The commentators explain that Heaven had already decreed that Joseph should be imprisoned for ten years as a punishment for the great discomfort and upset that he caused his brothers and his family. Joseph was to serve one year in prison for the pain that he caused each of his ten brothers. The Midrash notes that two additional years were added to Joseph’s sentence for the “faithless” two words that Joseph said to the butler, “z’char’tah’nee,” remember me, and “v’hiz’kar’tah’nee,” mention me. For each one of those superfluous words that Joseph uttered, Joseph paid with a year of his freedom.

The rabbis of the Midrash explain that the two years added to Joseph’s sentence were actually beneficial to Joseph, because they eventually enabled him to appear before Pharaoh as a person of stature, rather than merely a freed prisoner. Joseph understood that the Al-mighty conducts the world on a measure-for-measure basis. Since it was due to a dream that Joseph was sold as a slave, Joseph understood, from early on, that his release, rescue and freedom would come by way of a dream as well. Consequently, when Joseph heard the dreams of the butler and the baker, he assumed that these were the dreams that would lead to his release and freedom. He, therefore, asked the butler to remember him and to make mention of him to Pharaoh.

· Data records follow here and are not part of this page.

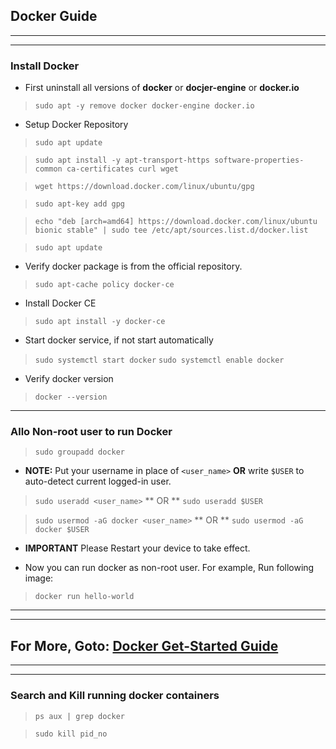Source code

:## Docker Guide

***

***

### Install Docker
* First uninstall all versions of **docker** or **docjer-engine** or **docker.io**

> `sudo apt -y remove docker docker-engine docker.io`


* Setup Docker Repository

> `sudo apt update`

> `sudo apt install -y apt-transport-https software-properties-common ca-certificates curl wget`

> `wget https://download.docker.com/linux/ubuntu/gpg `

> `sudo apt-key add gpg`

> `echo "deb [arch=amd64] https://download.docker.com/linux/ubuntu bionic stable" | sudo tee /etc/apt/sources.list.d/docker.list`

> `sudo apt update`


* Verify docker package is from the official repository.

> `sudo apt-cache policy docker-ce`


* Install Docker CE

> `sudo apt install -y docker-ce`


* Start docker service, if not start automatically

> `sudo systemctl start docker`
> `sudo systemctl enable docker`


* Verify docker version

> `docker --version`



***

### Allo Non-root user to run Docker
> `sudo groupadd docker`

* **NOTE:** Put your username in place of `<user_name>` **OR** write `$USER` to auto-detect current logged-in user.

> `sudo useradd <user_name>`
** OR **
> `sudo useradd $USER`

> `sudo usermod -aG docker <user_name>`
** OR **
> `sudo usermod -aG docker $USER`

* **IMPORTANT** Please Restart your device to take effect.

* Now you can run docker as non-root user. For example, Run following image:

> `docker run hello-world`


***
***

## For More, Goto: [Docker Get-Started Guide](https://docs.docker.com/get-started/) 


***
***

### Search and Kill running docker containers

> `ps aux | grep docker`

> `sudo kill pid_no`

However, the time was not yet ripe. Had the butler mentioned Joseph to Pharaoh when the butler was restored to his position, Joseph might have been released, but, there would have been no reason for Pharaoh to elevate Joseph to an exalted position in Egypt. Joseph would have been indebted to Pharaoh for releasing him, but Pharaoh would not have been in Joseph’s debt, since he had not yet interpreted Pharaoh’s dream.

Therefore, the Al-mighty said to Himself, it is preferable that Joseph remain in prison and wait for the dream of Pharaoh, a dream that would lead to Joseph’s elevation. But since the time of feast and famine had not yet arrived in the world, it needed to wait two more years.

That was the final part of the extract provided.